Comment se prépare le retour sur la Lune?
Capsules pour vols habités, station en orbite lunaire, base permanente, recherche de ressources exploitables… Cinquante ans après le premier pas de l’homme sur la Lune, la course vers notre satellite naturel est relancée. Pourquoi cette nouvelle ruée ? Qui en sont les acteurs ? Où en sont leurs projets ?
Un jour d’octobre 1492, après deux longs mois de mer, Christophe Colomb pose le pied sur une île des Bahamas. Le navigateur génois inaugure ainsi une longue période continue d’exploration et de conquête européennes du Nouveau Continent. Près de cinq cents ans plus tard, l’homme marche sur la Lune. Mais les douze astronautes américains qui, entre juillet 1969 et décembre 1972, foulent le sol lunaire n’auront, eux, pas de successeurs immédiats : après Apollo 17, sixième excursion sur notre satellite naturel, un coup d’arrêt est donné au programme.
Dès 1970, soit deux ans avant cette ultime mission, les autorités américaines annulent les vols Apollo 18, 19 et 20. Les retombées scientifiques du programme sont jugées limitées au regard du budget faramineux investi (25,4 milliards de dollars, soit 170 milliards de dollars actuels). Dicté, en pleine guerre froide, par des impératifs idéologiques, le pari lancé en 1961 par John Kennedy d’aller sur la Lune avant les Soviétiques avait été atteint dès 1969. L’heure est aux coupes claires, alors que la guerre du Vietnam prélève, à l’époque, une part croissante du budget américain.
Contrairement à toutes les prédictions de la fin des années 1960, il n’y a pas eu, dans la foulée des missions Apollo, de » colonisation » de la Lune. Les vues d’artiste de bases lunaires ont fait rêver, mais ces projets américains ou soviétiques ne se sont pas concrétisés.
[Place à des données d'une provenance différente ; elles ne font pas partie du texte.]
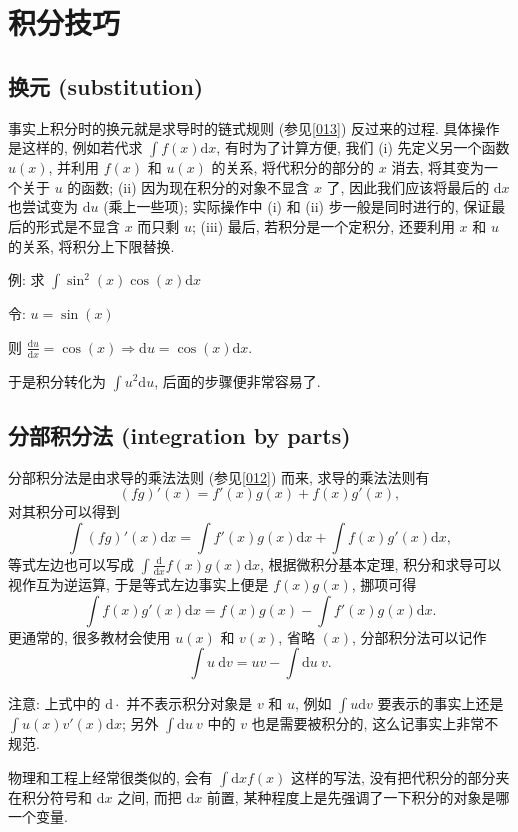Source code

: \section{积分技巧}\label{020}

\subsection{换元 (substitution)}

事实上积分时的换元就是求导时的链式规则 (参见\ref{013}) 反过来的过程.
具体操作是这样的, 例如若代求 \(\int f(x)\mathrm{d}x\), 有时为了计算方便,
我们 (i) 先定义另一个函数 \(u(x)\), 并利用 \(f(x)\) 和 \(u(x)\) 的关系,
将代积分的部分的 \(x\) 消去, 将其变为一个关于 \(u\) 的函数; (ii)
因为现在积分的对象不显含 \(x\) 了, 因此我们应该将最后的 \(\mathrm{d}x\)
也尝试变为 \(\mathrm{d}u\) (乘上一些项); 实际操作中 (i) 和 (ii)
步一般是同时进行的, 保证最后的形式是不显含 \(x\) 而只剩 \(u\); (iii)
最后, 若积分是一个定积分, 还要利用 \(x\) 和 \(u\) 的关系,
将积分上下限替换.

\begin{newquote}
例: 求 \(\int\sin^2(x)\cos(x)\mathrm{d}x\)

令: \(u=\sin(x)\)

则
\(\frac{\mathrm{d}u}{\mathrm{d}x}=\cos(x)\Rightarrow\mathrm{d}u=\cos(x)\mathrm{d}x\).

于是积分转化为 \(\int u^2\mathrm{d}u\), 后面的步骤便非常容易了.
\end{newquote}

\subsection{分部积分法 (integration by parts)}

分部积分法是由求导的乘法法则 (参见\ref{012}) 而来, 求导的乘法法则有 \[
(fg)'(x)=f'(x)g(x)+f(x)g'(x),
\] 对其积分可以得到 \[
\int(fg)'(x)\mathrm{d}x=\int f'(x)g(x)\mathrm{d}x+\int f(x)g'(x)\mathrm{d}x,
\] 等式左边也可以写成
\(\int\frac{\mathrm{d}}{\mathrm{d}x}f(x)g(x)\mathrm{d}x\),
根据微积分基本定理, 积分和求导可以视作互为逆运算, 于是等式左边事实上便是
\(f(x)g(x)\), 挪项可得 \[
\int f(x)g'(x)\mathrm{d}x=f(x)g(x)-\int f'(x)g(x)\mathrm{d}x.
\] 更通常的, 很多教材会使用 \(u(x)\) 和 \(v(x)\), 省略 \((x)\),
分部积分法可以记作 \[
\boxed{\int u\ \mathrm{d}v=uv-\int \mathrm{d}u\ v}.
\]

\begin{newquote}
注意: 上式中的 \(\mathrm{d}\cdot\) 并不表示积分对象是 \(v\) 和 \(u\),
例如 \(\int u\mathrm{d}v\) 要表示的事实上还是
\(\int u(x)v'(x)\mathrm{d}x\); 另外 \(\int \mathrm{d}u\ v\) 中的 \(v\)
也是需要被积分的, 这么记事实上非常不规范.

物理和工程上经常很类似的, 会有 \(\int\mathrm{d}x f(x)\) 这样的写法,
没有把代积分的部分夹在积分符号和 \(\mathrm{d}x\) 之间, 而把
\(\mathrm{d}x\) 前置, 某种程度上是先强调了一下积分的对象是哪一个变量.
\end{newquote}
Les auteurs les plus sérieux prévoyaient qu’avant l’an 2000 il y aurait sur la Lune de véritables cités, partiellement enfouies sous le tuf. Elles seraient constituées de silos à étages : lieux d’habitation, laboratoires dotés de serres de culture, usines où des carburants seraient produits à partir de matières premières lunaires.
Des projets qui ont fait rêver
A la fin des années 1960, des ingénieurs testaient des engins lunaires multipode aux allures de scarabées globuleux. Ils imaginaient des véhicules volants d’exploration permettant de franchir les crevasses, les failles et les arrêtes montagneuses des cratères. L’énergie motrice de ces appareils serait fournie par des piles à hydrogène et oxygène extraits des roches sélénites. Des avions-fusées assureraient les liaisons régulières rapides Terre-Lune au départ d' » astroports » situés en orbite terrestre. Le fret serait transporté dans de longs trains de fusées- cargos à propulsion électrique. Mais toutes ces études sont restées dans les cartons. Et cela malgré l’évolution des technologies et l’inquiétude liée au changement climatique terrestre.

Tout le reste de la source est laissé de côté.